The testimony below is from Robert Thomas, a Sergeant in the Marine Corps during the Vietnam War. God set him free through a short inner healing and deliverance prayer session over Skype. I share this to let you know that prayer is the answer to lives being lived in turmoil. We appreciate so much the sacrifice of each one who has served in the military, and we say thank you to you all! Part of our thank you is that we as the Church can minister healing prayer to your leftover hurts and you can be set free. As we pray for one another we are healed.
Sgt. Robert Thomas’ Story
During a webinar where we were going thru the Bible with Mark Virkler, the subject of dreams came up and for some reason I was led to share why I thought I didn't have dreams: as a Vietnam vet I had no desire to dream.
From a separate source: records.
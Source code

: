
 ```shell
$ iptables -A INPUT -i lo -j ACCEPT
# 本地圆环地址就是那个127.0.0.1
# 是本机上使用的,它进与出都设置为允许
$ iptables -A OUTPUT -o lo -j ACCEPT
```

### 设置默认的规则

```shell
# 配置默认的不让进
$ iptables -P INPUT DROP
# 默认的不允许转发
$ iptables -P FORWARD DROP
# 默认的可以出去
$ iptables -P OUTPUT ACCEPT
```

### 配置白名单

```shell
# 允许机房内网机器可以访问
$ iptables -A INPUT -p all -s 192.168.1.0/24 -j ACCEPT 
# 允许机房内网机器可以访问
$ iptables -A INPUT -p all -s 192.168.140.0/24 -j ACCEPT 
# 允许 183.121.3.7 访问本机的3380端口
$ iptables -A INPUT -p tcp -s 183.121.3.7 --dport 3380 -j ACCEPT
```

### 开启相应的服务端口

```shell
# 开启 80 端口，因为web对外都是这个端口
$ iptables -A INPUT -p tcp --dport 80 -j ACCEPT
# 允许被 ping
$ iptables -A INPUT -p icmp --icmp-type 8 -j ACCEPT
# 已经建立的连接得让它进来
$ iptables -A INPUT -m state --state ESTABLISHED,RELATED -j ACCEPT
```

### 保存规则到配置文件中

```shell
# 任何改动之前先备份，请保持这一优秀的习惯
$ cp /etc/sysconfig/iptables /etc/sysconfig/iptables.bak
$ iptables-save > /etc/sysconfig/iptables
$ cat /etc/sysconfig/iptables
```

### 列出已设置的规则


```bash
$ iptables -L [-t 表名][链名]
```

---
Being a Vietnam vet I believe I was protected by divine intervention and did not go "in country", but stayed state side. Why do I think this was divine? Well, I was in the Corps for six and a half years and never left the States. If you were a Marine during the time of conflict you know that's nearly impossible. Anyway, what the Lord did allow me to do the last two years of my service was to work in the chaplains’ office. I was NCOIC of the chaplains’ office MCAS Yuma, AZ.
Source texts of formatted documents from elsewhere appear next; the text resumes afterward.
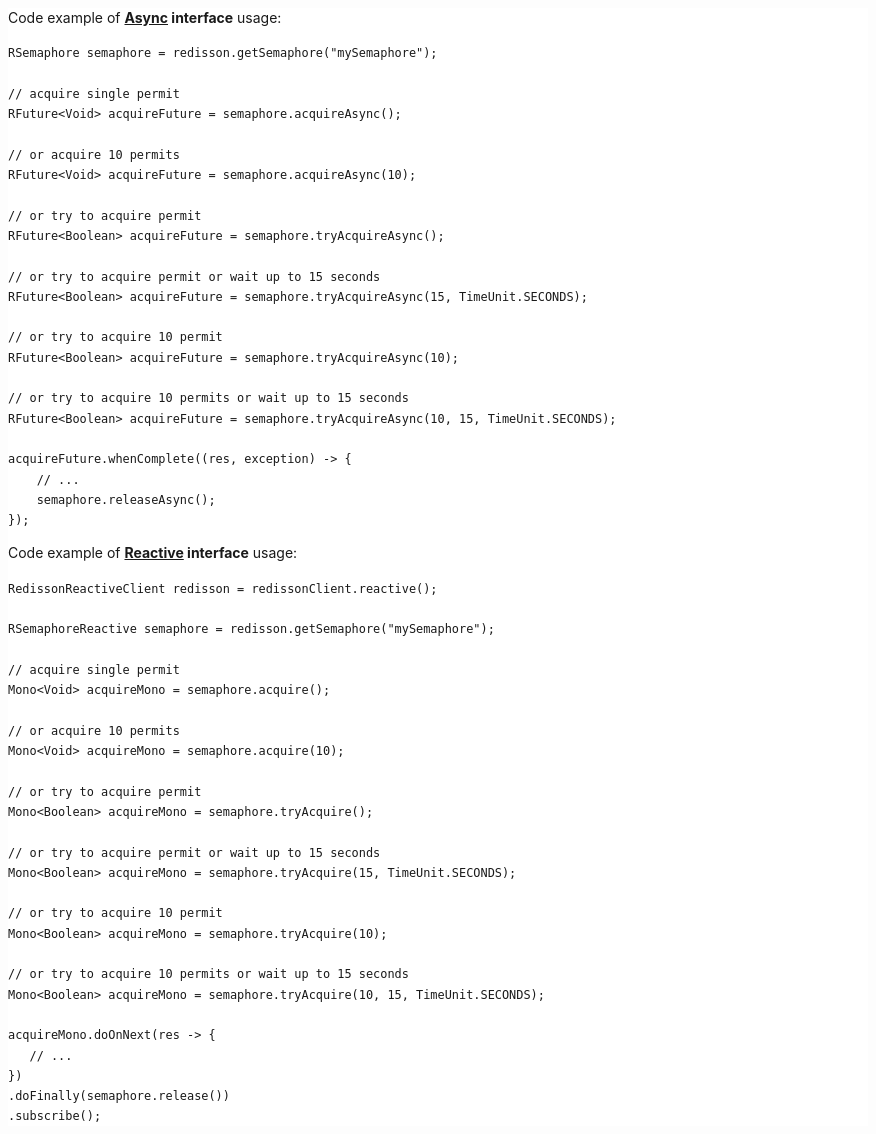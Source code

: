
 ```
```

Code example of **[Async](https://static.javadoc.io/org.redisson/redisson/latest/org/redisson/api/RSemaphoreAsync.html) interface** usage:

```
RSemaphore semaphore = redisson.getSemaphore("mySemaphore");

// acquire single permit
RFuture<Void> acquireFuture = semaphore.acquireAsync();

// or acquire 10 permits
RFuture<Void> acquireFuture = semaphore.acquireAsync(10);

// or try to acquire permit
RFuture<Boolean> acquireFuture = semaphore.tryAcquireAsync();

// or try to acquire permit or wait up to 15 seconds
RFuture<Boolean> acquireFuture = semaphore.tryAcquireAsync(15, TimeUnit.SECONDS);

// or try to acquire 10 permit
RFuture<Boolean> acquireFuture = semaphore.tryAcquireAsync(10);

// or try to acquire 10 permits or wait up to 15 seconds
RFuture<Boolean> acquireFuture = semaphore.tryAcquireAsync(10, 15, TimeUnit.SECONDS);

acquireFuture.whenComplete((res, exception) -> {
    // ...
    semaphore.releaseAsync();
});
```

Code example of **[Reactive](https://static.javadoc.io/org.redisson/redisson/latest/org/redisson/api/RSemaphoreReactive.html) interface** usage:

```
RedissonReactiveClient redisson = redissonClient.reactive();

RSemaphoreReactive semaphore = redisson.getSemaphore("mySemaphore");

// acquire single permit
Mono<Void> acquireMono = semaphore.acquire();

// or acquire 10 permits
Mono<Void> acquireMono = semaphore.acquire(10);

// or try to acquire permit
Mono<Boolean> acquireMono = semaphore.tryAcquire();

// or try to acquire permit or wait up to 15 seconds
Mono<Boolean> acquireMono = semaphore.tryAcquire(15, TimeUnit.SECONDS);

// or try to acquire 10 permit
Mono<Boolean> acquireMono = semaphore.tryAcquire(10);

// or try to acquire 10 permits or wait up to 15 seconds
Mono<Boolean> acquireMono = semaphore.tryAcquire(10, 15, TimeUnit.SECONDS);

acquireMono.doOnNext(res -> {
   // ...
})
.doFinally(semaphore.release())
.subscribe();
```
I was active in our church where we had Bible studies almost every night. I led prayer meetings which were awesome. We came against the evil that was around us the best we knew how and even though I was not a Chaplain, many men confided in me, letting me in on things that happened while they were "in country". We prayed for healing concerning the terrors that plagued them and for their protection. Mostly I was an ear, someone they could talk to. I counted it a blessing to be able to listen and offer an understanding ear.
As a result, I found myself dreaming the same dreams they described to me and I would wake up in the middle of the night sweating, afraid, gasping for air. I could only take so much of this and then I developed a defense which was, not to dream. If I started to dream I would wake up automatically in order to halt it. After a few years it became a part of my behavior. So I rarely slept more than a few hours at a time.
After a while, I resorted to drugs to help me sleep. Then I needed something to help me stay awake. The enemy of man had wormed his way into my life. Drugs and alcohol were dulling my senses and relieving my pain; or so I thought, until they became the source of my guilt and shame before the Lord. So my focus became getting back to My Lord and Savior.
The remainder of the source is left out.